1. On import, this leaves the raw matrix and vertex data in the other coordinate system. Anyone inspecting this data by hand may be confused by what they are seeing versus the values of the data.
2. The root transform will contain a negative scale. Naive matrix decomposition algorithms will fail to handle this correctly and will convert the scale into a rotation. It is possible to detect this change of basis scale and handle it correctly when decomposing a matrix.

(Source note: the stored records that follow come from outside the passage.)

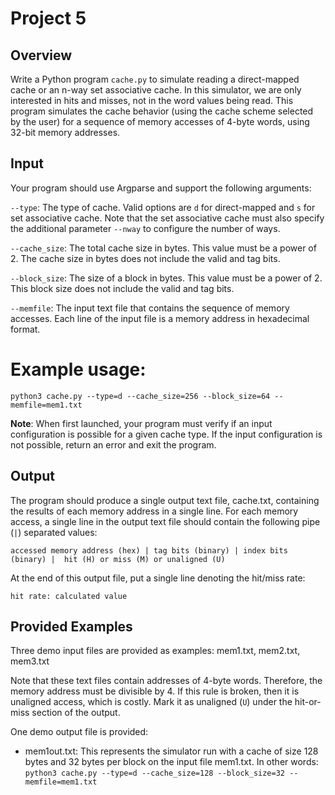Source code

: # Project 5

## Overview
Write a Python program `cache.py` to simulate reading a direct-mapped cache or an n-way set associative cache. In this simulator, we are only interested in hits and misses, not in the word values being read. This program simulates the cache behavior (using the cache scheme selected by the user) for a sequence of memory accesses of 4-byte words, using 32-bit memory addresses.

 

## Input
Your program should use Argparse and support the following arguments:

`--type`:  The type of cache.  Valid options are `d` for direct-mapped and `s` for set associative cache. Note that the set associative cache must also specify the additional parameter `--nway` to configure the number of ways. 

`--cache_size`: The total cache size in bytes.  This value must be a power of 2. The cache size in bytes does not include the valid and tag bits.

`--block_size`: The size of a block in bytes. This value must be a power of 2. This block size does not include the valid and tag bits.

`--memfile`: The input text file that contains the sequence of memory accesses.  Each line of the input file is a memory address in hexadecimal format.

 

# Example usage: 

`python3 cache.py --type=d --cache_size=256 --block_size=64 --memfile=mem1.txt`

**Note**: When first launched, your program must verify if an input configuration is possible for a given cache type. If the input configuration is not possible, return an error and exit the program.

 

## Output
The program should produce a single output text file, cache.txt, containing the results of each memory address in a single line. For each memory access, a single line in the output text file should contain the following pipe (`|`) separated values:

`accessed memory address (hex) | tag bits (binary) | index bits (binary) |  hit (H) or miss (M) or unaligned (U)`

At the end of this output file, put a single line denoting the hit/miss rate:

`hit rate: calculated value`



## Provided Examples

Three demo input files are provided as examples: mem1.txt, mem2.txt, mem3.txt

Note that these text files contain addresses of 4-byte words. Therefore, the memory address must be divisible by 4. If this rule is broken, then it is unaligned access, which is costly. Mark it as unaligned (`U`) under the hit-or-miss section of the output.

One demo output file is provided:
- mem1out.txt: This represents the simulator run with a cache of size 128 bytes and 32 bytes per block on the input file mem1.txt. In other words:
`python3 cache.py --type=d --cache_size=128 --block_size=32 --memfile=mem1.txt`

3. If you are operating on matrix data which gets applied directly to the view transform, this trick will require additional fixes.

Conclusion

Above all, I hope the fully general solution is helpful to anyone scouring the internet for a quick solution. Secondarily, I hope that pointing out the fact that ALL data must be converted exposes the corollary that it is actually fraught with peril and the caveats of the “one weird trick” / partial change of basis may actually be preferable in some cases, not only for performance, but for the sake of correctness.